Posted by Saint Alfonzo
Member since Jan 2019
29354 posts
Posted on 1/21/19 at 11:52 pm to
I understand what you're saying and I feel for some of the guys you mentioned who have had marital issues, however, none of the things you've described are even remotely similar to anything I've experienced in the 20+ years my wife and I have been together. But I can't really use our thing to comment because our thing has some qualities to it that can't be transferred over to most people.
Posted by Lsupimp
Ersatz Amerika-97.6% phony & fake
Member since Nov 2003
85815 posts
Posted on 1/22/19 at 12:04 am to
I don’t see why a guy stating a fact makes him a pussy.

A woman might become depressed. A woman might develop some kind of irrational fear. She might refuse sex or work or anything. Maybe an addiction or a personality disorder or an affair or she decides she wants to be a lesbian or political differences. Any time TWO people are in any agreement both are at the other’s mercy. So of course one spouse can arbitrarily ruin the marriage. And in that case EVERYTHING favors the wife.

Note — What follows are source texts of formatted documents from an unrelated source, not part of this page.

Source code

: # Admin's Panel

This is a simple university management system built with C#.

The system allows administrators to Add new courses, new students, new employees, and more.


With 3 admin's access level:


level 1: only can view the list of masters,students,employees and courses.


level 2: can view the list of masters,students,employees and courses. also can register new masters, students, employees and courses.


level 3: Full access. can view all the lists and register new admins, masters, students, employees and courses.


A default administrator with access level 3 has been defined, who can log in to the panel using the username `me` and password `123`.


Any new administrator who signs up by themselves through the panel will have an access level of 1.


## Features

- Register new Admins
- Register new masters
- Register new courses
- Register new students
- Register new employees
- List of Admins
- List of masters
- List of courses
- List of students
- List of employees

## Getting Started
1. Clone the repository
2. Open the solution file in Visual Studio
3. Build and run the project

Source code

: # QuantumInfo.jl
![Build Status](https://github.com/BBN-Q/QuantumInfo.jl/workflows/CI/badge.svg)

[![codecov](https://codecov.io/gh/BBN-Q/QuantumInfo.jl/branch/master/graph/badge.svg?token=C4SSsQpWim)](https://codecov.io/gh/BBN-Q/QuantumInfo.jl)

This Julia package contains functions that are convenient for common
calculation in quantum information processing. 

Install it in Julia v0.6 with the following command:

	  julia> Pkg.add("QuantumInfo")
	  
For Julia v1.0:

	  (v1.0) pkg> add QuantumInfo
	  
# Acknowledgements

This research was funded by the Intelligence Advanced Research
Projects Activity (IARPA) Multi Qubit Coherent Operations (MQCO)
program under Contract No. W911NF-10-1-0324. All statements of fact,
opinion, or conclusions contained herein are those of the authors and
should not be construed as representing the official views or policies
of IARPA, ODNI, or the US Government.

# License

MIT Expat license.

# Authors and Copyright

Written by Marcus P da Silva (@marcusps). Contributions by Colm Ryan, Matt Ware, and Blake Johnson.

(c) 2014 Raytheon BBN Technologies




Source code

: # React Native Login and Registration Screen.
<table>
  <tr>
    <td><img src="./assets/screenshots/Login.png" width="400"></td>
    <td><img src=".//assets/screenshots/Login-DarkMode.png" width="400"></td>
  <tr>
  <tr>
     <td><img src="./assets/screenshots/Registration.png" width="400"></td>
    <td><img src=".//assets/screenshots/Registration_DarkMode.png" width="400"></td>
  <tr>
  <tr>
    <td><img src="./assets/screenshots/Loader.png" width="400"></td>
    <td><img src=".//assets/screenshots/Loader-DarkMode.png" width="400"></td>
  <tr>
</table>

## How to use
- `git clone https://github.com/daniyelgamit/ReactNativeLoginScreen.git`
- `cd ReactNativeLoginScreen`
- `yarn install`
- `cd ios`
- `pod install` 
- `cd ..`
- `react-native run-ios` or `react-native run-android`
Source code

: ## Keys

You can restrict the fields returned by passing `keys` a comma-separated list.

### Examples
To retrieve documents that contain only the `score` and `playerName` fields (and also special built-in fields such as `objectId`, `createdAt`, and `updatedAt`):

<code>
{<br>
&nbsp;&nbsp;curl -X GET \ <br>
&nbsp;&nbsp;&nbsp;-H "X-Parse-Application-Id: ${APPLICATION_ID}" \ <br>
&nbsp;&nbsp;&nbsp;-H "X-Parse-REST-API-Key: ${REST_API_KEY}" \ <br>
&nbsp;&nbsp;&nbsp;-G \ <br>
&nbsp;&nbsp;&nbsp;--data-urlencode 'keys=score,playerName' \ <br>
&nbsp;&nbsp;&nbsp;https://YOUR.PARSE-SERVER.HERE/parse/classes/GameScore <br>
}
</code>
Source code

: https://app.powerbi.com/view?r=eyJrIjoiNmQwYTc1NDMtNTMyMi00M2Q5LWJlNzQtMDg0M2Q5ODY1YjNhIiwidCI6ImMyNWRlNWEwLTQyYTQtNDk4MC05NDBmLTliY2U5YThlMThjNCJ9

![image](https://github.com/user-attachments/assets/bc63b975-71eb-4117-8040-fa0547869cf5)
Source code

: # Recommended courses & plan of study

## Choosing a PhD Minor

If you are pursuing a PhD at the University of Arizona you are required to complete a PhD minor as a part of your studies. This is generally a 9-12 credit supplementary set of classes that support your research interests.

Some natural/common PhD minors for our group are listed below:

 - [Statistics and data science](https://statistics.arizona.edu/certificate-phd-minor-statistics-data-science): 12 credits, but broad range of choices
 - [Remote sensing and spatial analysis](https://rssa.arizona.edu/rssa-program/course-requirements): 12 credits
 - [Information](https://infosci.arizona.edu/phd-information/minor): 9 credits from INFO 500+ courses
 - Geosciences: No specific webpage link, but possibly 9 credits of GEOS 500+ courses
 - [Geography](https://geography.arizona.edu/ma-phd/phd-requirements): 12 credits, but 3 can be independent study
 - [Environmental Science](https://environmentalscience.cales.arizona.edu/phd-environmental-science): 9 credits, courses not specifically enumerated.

C’mon look around. You don’t have buddies who have nightmare wives ? I have friends and I wonder how they haven’t put their heads in the oven.

Posted by Smeg
Member since Aug 2018
15232 posts
Posted on 1/22/19 at 12:06 am to
quote:

It's not unlucky to settle for a partner that doesn't tick all the necessary boxes. It's settling. The trick is to know yourself. 

I just meant that I felt lucky finding someone that ticked all the necessary boxes. Until that point, it seemed that girls were 'close' but some form of settling was always involved. For me, finding someone that really clicked was like a needle in a haystack.

That doesn't mean there isn't ever any conflict / disagreement. Just nothing that we can't work out or will sink the marriage.